TRY IT:
Transcribe every record beneath, precisely as written.

########

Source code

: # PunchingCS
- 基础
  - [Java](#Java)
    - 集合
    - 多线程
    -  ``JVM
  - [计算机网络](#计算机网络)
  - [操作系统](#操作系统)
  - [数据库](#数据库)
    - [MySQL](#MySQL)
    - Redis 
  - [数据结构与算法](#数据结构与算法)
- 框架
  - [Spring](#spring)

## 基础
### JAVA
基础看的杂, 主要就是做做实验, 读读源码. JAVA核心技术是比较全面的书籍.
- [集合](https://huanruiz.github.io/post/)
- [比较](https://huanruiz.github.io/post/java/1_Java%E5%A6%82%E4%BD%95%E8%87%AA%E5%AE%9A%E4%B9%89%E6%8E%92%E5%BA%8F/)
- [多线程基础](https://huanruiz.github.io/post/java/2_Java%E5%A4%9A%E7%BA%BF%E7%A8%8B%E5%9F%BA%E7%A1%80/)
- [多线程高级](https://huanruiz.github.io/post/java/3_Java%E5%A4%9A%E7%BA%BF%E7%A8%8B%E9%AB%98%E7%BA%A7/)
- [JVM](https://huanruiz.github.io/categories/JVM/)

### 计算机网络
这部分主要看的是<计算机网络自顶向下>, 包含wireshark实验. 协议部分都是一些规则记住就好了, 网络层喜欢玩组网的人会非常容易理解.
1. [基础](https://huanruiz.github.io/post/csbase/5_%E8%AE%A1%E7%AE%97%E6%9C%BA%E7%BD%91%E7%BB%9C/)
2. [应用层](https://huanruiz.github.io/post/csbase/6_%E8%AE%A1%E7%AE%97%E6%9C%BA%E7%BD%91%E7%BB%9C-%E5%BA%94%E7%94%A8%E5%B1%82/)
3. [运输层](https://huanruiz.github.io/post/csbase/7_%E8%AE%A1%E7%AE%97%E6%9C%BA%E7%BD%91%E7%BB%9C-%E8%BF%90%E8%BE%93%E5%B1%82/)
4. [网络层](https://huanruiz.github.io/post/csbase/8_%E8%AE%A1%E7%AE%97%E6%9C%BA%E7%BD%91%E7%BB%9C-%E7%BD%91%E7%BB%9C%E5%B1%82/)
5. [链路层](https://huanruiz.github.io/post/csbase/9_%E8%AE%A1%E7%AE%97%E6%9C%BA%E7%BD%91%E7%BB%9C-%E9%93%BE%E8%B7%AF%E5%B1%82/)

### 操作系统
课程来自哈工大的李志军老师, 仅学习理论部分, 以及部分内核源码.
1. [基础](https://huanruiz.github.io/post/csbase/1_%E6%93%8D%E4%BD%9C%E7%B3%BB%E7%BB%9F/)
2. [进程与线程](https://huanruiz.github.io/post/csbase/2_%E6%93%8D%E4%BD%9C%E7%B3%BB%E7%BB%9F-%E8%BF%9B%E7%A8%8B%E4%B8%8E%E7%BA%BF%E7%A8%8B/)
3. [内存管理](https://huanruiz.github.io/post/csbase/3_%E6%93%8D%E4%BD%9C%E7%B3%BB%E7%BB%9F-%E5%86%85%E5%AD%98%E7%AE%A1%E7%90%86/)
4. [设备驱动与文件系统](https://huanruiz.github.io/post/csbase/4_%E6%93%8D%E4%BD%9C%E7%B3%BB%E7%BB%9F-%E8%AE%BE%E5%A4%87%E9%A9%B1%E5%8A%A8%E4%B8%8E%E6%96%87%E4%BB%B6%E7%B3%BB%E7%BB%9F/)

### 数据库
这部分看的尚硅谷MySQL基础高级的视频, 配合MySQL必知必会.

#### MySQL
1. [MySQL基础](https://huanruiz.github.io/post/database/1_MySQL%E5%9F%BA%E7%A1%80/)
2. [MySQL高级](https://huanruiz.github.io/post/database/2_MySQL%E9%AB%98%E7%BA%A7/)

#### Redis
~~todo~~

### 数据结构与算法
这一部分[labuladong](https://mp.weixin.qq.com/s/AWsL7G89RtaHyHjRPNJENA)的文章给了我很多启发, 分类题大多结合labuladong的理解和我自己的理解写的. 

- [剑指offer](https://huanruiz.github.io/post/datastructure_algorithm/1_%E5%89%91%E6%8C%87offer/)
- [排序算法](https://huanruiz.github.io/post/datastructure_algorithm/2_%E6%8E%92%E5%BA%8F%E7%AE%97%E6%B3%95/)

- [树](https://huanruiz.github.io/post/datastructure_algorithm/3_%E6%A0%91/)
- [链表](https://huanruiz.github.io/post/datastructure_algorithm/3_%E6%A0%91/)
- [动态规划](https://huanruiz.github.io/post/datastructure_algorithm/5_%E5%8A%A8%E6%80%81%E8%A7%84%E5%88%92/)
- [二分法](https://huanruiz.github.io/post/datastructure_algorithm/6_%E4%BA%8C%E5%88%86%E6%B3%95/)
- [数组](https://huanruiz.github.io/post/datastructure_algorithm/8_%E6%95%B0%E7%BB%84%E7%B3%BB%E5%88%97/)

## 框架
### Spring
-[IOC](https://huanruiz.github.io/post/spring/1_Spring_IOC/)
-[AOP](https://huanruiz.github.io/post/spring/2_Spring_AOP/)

########

SOLUTION FOR THIS PROBLEM:
Source code

: # PunchingCS
- 基础
  - [Java](#Java)
    - 集合
    - 多线程
    -  ``JVM
  - [计算机网络](#计算机网络)
  - [操作系统](#操作系统)
  - [数据库](#数据库)
    - [MySQL](#MySQL)
    - Redis 
  - [数据结构与算法](#数据结构与算法)
- 框架
  - [Spring](#spring)

## 基础
### JAVA
基础看的杂, 主要就是做做实验, 读读源码. JAVA核心技术是比较全面的书籍.
- [集合](https://huanruiz.github.io/post/)
- [比较](https://huanruiz.github.io/post/java/1_Java%E5%A6%82%E4%BD%95%E8%87%AA%E5%AE%9A%E4%B9%89%E6%8E%92%E5%BA%8F/)
- [多线程基础](https://huanruiz.github.io/post/java/2_Java%E5%A4%9A%E7%BA%BF%E7%A8%8B%E5%9F%BA%E7%A1%80/)
- [多线程高级](https://huanruiz.github.io/post/java/3_Java%E5%A4%9A%E7%BA%BF%E7%A8%8B%E9%AB%98%E7%BA%A7/)
- [JVM](https://huanruiz.github.io/categories/JVM/)

### 计算机网络
这部分主要看的是<计算机网络自顶向下>, 包含wireshark实验. 协议部分都是一些规则记住就好了, 网络层喜欢玩组网的人会非常容易理解.
1. [基础](https://huanruiz.github.io/post/csbase/5_%E8%AE%A1%E7%AE%97%E6%9C%BA%E7%BD%91%E7%BB%9C/)
2. [应用层](https://huanruiz.github.io/post/csbase/6_%E8%AE%A1%E7%AE%97%E6%9C%BA%E7%BD%91%E7%BB%9C-%E5%BA%94%E7%94%A8%E5%B1%82/)
3. [运输层](https://huanruiz.github.io/post/csbase/7_%E8%AE%A1%E7%AE%97%E6%9C%BA%E7%BD%91%E7%BB%9C-%E8%BF%90%E8%BE%93%E5%B1%82/)
4. [网络层](https://huanruiz.github.io/post/csbase/8_%E8%AE%A1%E7%AE%97%E6%9C%BA%E7%BD%91%E7%BB%9C-%E7%BD%91%E7%BB%9C%E5%B1%82/)
5. [链路层](https://huanruiz.github.io/post/csbase/9_%E8%AE%A1%E7%AE%97%E6%9C%BA%E7%BD%91%E7%BB%9C-%E9%93%BE%E8%B7%AF%E5%B1%82/)

### 操作系统
课程来自哈工大的李志军老师, 仅学习理论部分, 以及部分内核源码.
1. [基础](https://huanruiz.github.io/post/csbase/1_%E6%93%8D%E4%BD%9C%E7%B3%BB%E7%BB%9F/)
2. [进程与线程](https://huanruiz.github.io/post/csbase/2_%E6%93%8D%E4%BD%9C%E7%B3%BB%E7%BB%9F-%E8%BF%9B%E7%A8%8B%E4%B8%8E%E7%BA%BF%E7%A8%8B/)
3. [内存管理](https://huanruiz.github.io/post/csbase/3_%E6%93%8D%E4%BD%9C%E7%B3%BB%E7%BB%9F-%E5%86%85%E5%AD%98%E7%AE%A1%E7%90%86/)
4. [设备驱动与文件系统](https://huanruiz.github.io/post/csbase/4_%E6%93%8D%E4%BD%9C%E7%B3%BB%E7%BB%9F-%E8%AE%BE%E5%A4%87%E9%A9%B1%E5%8A%A8%E4%B8%8E%E6%96%87%E4%BB%B6%E7%B3%BB%E7%BB%9F/)

### 数据库
这部分看的尚硅谷MySQL基础高级的视频, 配合MySQL必知必会.

#### MySQL
1. [MySQL基础](https://huanruiz.github.io/post/database/1_MySQL%E5%9F%BA%E7%A1%80/)
2. [MySQL高级](https://huanruiz.github.io/post/database/2_MySQL%E9%AB%98%E7%BA%A7/)

#### Redis
~~todo~~

### 数据结构与算法
这一部分[labuladong](https://mp.weixin.qq.com/s/AWsL7G89RtaHyHjRPNJENA)的文章给了我很多启发, 分类题大多结合labuladong的理解和我自己的理解写的. 

- [剑指offer](https://huanruiz.github.io/post/datastructure_algorithm/1_%E5%89%91%E6%8C%87offer/)
- [排序算法](https://huanruiz.github.io/post/datastructure_algorithm/2_%E6%8E%92%E5%BA%8F%E7%AE%97%E6%B3%95/)

- [树](https://huanruiz.github.io/post/datastructure_algorithm/3_%E6%A0%91/)
- [链表](https://huanruiz.github.io/post/datastructure_algorithm/3_%E6%A0%91/)
- [动态规划](https://huanruiz.github.io/post/datastructure_algorithm/5_%E5%8A%A8%E6%80%81%E8%A7%84%E5%88%92/)
- [二分法](https://huanruiz.github.io/post/datastructure_algorithm/6_%E4%BA%8C%E5%88%86%E6%B3%95/)
- [数组](https://huanruiz.github.io/post/datastructure_algorithm/8_%E6%95%B0%E7%BB%84%E7%B3%BB%E5%88%97/)

## 框架
### Spring
-[IOC](https://huanruiz.github.io/post/spring/1_Spring_IOC/)
-[AOP](https://huanruiz.github.io/post/spring/2_Spring_AOP/)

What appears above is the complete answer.